Studies show an unprecedented level of correlation in recent times between narrow growth areas of the equity market and long-duration bonds. Further, these asset classes have outperformed more cyclical portions of the equity market for five years running — putting value stocks at a record-wide valuation discount to growth stocks. Many equity market participants have capitalized on these trends, to their benefit, while the broader market has become increasingly narrow.

Investors, by human nature, are keen to stick with their current paths, even when risks suggest potentially better expected outcomes elsewhere — a phenomenon that behavioral theorists call status quo bias. Adding some value equity to portfolios as a diversification hedge against other more correlated assets may be an easier first step for some, but we believe it will ultimately be the path to building better outcomes for investors.

Finding opportunity in today's fast-changing markets

The continuously changing nature of the COVID-19 pandemic has embedded itself into the perceived outlook and performance of more cyclical equities relative to large-cap growth leaders.

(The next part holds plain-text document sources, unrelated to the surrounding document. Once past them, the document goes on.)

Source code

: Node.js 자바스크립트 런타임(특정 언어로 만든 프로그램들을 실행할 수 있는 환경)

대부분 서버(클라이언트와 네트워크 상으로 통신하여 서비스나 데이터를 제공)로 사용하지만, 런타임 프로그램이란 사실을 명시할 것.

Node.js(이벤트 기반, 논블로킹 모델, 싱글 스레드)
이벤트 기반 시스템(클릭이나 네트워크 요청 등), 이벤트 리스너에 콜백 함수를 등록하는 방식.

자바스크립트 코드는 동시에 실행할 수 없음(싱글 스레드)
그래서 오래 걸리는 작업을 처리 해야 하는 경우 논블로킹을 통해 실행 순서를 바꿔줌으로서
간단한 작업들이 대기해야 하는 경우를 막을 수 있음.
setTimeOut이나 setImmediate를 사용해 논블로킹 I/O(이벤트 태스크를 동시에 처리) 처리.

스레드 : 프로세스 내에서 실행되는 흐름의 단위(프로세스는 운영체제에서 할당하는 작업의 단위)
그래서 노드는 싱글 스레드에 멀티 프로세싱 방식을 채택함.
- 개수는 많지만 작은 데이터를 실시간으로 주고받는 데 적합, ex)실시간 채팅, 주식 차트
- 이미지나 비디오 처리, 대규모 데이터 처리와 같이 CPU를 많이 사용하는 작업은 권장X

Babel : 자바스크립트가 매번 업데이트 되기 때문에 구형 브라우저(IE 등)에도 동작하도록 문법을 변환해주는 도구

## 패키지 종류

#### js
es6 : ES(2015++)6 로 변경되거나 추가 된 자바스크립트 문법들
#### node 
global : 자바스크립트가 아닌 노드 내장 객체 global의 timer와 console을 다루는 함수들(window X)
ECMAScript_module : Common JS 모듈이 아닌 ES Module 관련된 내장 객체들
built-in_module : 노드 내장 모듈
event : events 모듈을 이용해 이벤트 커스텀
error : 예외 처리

The short-term volatility experienced in this environment creates excellent values for astute longer-term investors looking to help mitigate risk in their portfolios. Our Opportunistic Value approach is intentionally designed to take advantage of these environments by building concentrated exposure in a portfolio of companies that we believe will generate alpha for clients through the cycle. 

Our team believes there is more at stake in the current environment than simply a short-term normalization of the economy. Interest rates have been on a multi-decade downward trajectory owing to globalization and a technology-fueled productivity boom. Although these trends should continue, the pace is likely to slow prospectively. Competition for a more mobile — and virtual — workforce is heating up labor rates. Large low-cost labor forces are disappearing globally with modernization in countries such as China. The reshoring of U.S. supply chains is also very likely to have a lasting impact, alongside a near decade of underinvestment in the world's natural resource stock.

The key point is that the status quo bias inherently ignores the potential generational shift of future inflation, the drivers behind it and the wide-reaching impacts of higher interest rates across the yield curve. We believe this creates ample opportunity for alpha generation.

Bottom line: Our philosophy targets strategically advantaged companies with high investment returns and strong cash flow generation. We look to invest in the stocks of these companies when they are out of favor or misunderstood by the broader market and, therefore, trading at a discount to intrinsic value — an approach we refer to as Opportunistic Value investing. We leverage our dedicated team of equity analysts, with an average of over two decades of experience, to find these opportunistic values. When we do find them, we invest with conviction, and we use a series of team disciplines to fight complacency and remain on an opportunistic footing for our investors.

  1. Diversification does not eliminate the risk of future loss.
  2. The index performance is provided for illustrative purposes only and is not meant to depict the performance of a specific investment. Past performance is no guarantee of future results.

Russell 1000® Value Index is an index that measures the performance of those Russell 1000 companies with lower price-to-book ratios and lower forecasted growth values.